Watch this: Nvidia Unveils H100 AI Chip
The H100 GPUs will ship in the third quarter, and Grace is "on track to ship next year," Huang said.
There's plenty of competition for the H100, which is composed of a whopping 80 billion transistors that make up its data processing circuitry and is built by Taiwan Semiconductor Manufacturing Co. (TSMC). Rivals include Intel's upcoming Ponte Vecchio processor, with more than 100 billion transistors, and a host of special-purpose AI accelerator chips from startups like Graphcore, SambaNova Systems and Cerebras.
Nvidia also packages the H100 into its DGX computing modules that can be interlinked into vast systems called SuperPods. One DGX customer for earlier machines is Meta, formerly Facebook, in its Research SuperCluster, the fastest machine in the world at AI computing by the company's estimates. Nvidia expects to outpace it with its own DGX SuperPod system, Eos, the company said.
One of Nvidia's highest-profile competitors is Tesla, whose D1 chip powers its Dojo technology to train autonomous vehicles. Dojo, when up and running, will displace Nvidia chips, the carmaker said. Tesla also has designed its own processors for running those AI models in the cars themselves.

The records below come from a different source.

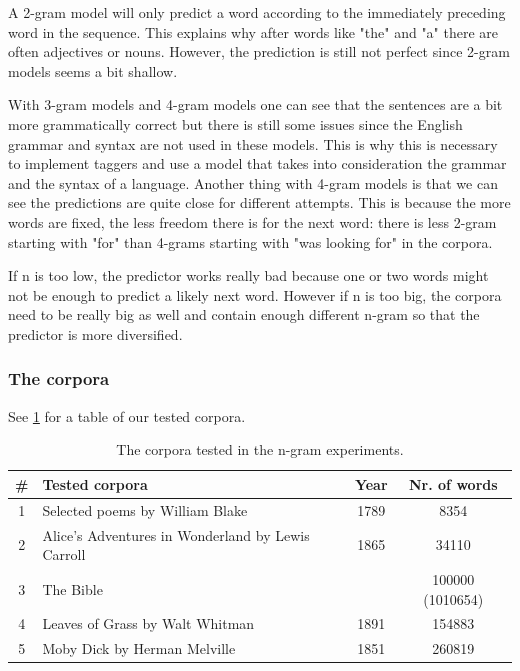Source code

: \documentclass[a4paper,12pt]{article}
\begin{document}
A 2-gram model will only predict a word according to the immediately preceding word in the sequence. This explains why after words like "the" and "a" there are often adjectives or nouns. However, the prediction is still not perfect since 2-gram models seems a bit shallow.

With 3-gram models and 4-gram models one can see that the sentences are a bit more grammatically correct but there is still some issues since the English grammar and syntax are not used in these models. This is why this is necessary to implement taggers and use a model that takes into consideration the grammar and the syntax of a language. Another thing with 4-gram models is that we can see the predictions are quite close for different attempts. This is because the more words are fixed, the less freedom there is for the next word: there is less 2-gram starting with "for" than 4-grams starting with "was looking for" in the corpora.
	
If n is too low, the predictor works really bad because one or two words might not be enough to predict a likely next word. However if n is too big, the corpora need to be really big as well and contain enough different n-gram so that the predictor is more diversified.

\subsubsection{The corpora}
See \ref{tab:corpora1} for a table of our tested corpora.
\begin{table}
\begin{center}
\begin{tabular}{|c|l|c|c|}
\hline
\# & Tested corpora & Year & Nr. of words\\ \hline
1 & Selected poems by William Blake & 1789 & 8354 \\ \hline
2 & Alice's Adventures in Wonderland by Lewis Carroll & 1865 & 34110 \\ \hline
3 & The Bible & & 100000 (1010654) \\ \hline
4 & Leaves of Grass by Walt Whitman & 1891 & 154883\\ \hline
5 & Moby Dick by Herman Melville & 1851 & 260819\\ \hline


\end{tabular}
\caption{The corpora tested in the n-gram experiments.}
\label{tab:corpora1}
\end{center}
\end{table}
\end{document}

Nvidia is making progress, too. It announced that two electric vehicle makers, Lucid and China-based BYD, are using its Orin AI chips for cars. It also announced it's working on a new generation of its Hyperion car chip family, due to arrive in 2026. Nvidia expects $11 billion from car chips over the next six years, up from $8 billion last year.
More uncertain is how well Nvidia will profit from the metaverse. Its Omniverse effort spans several different aspects of work that's related, including collaborative 3D design work from through the cloud and digital twins that mirror parts of the real world inside a computing system.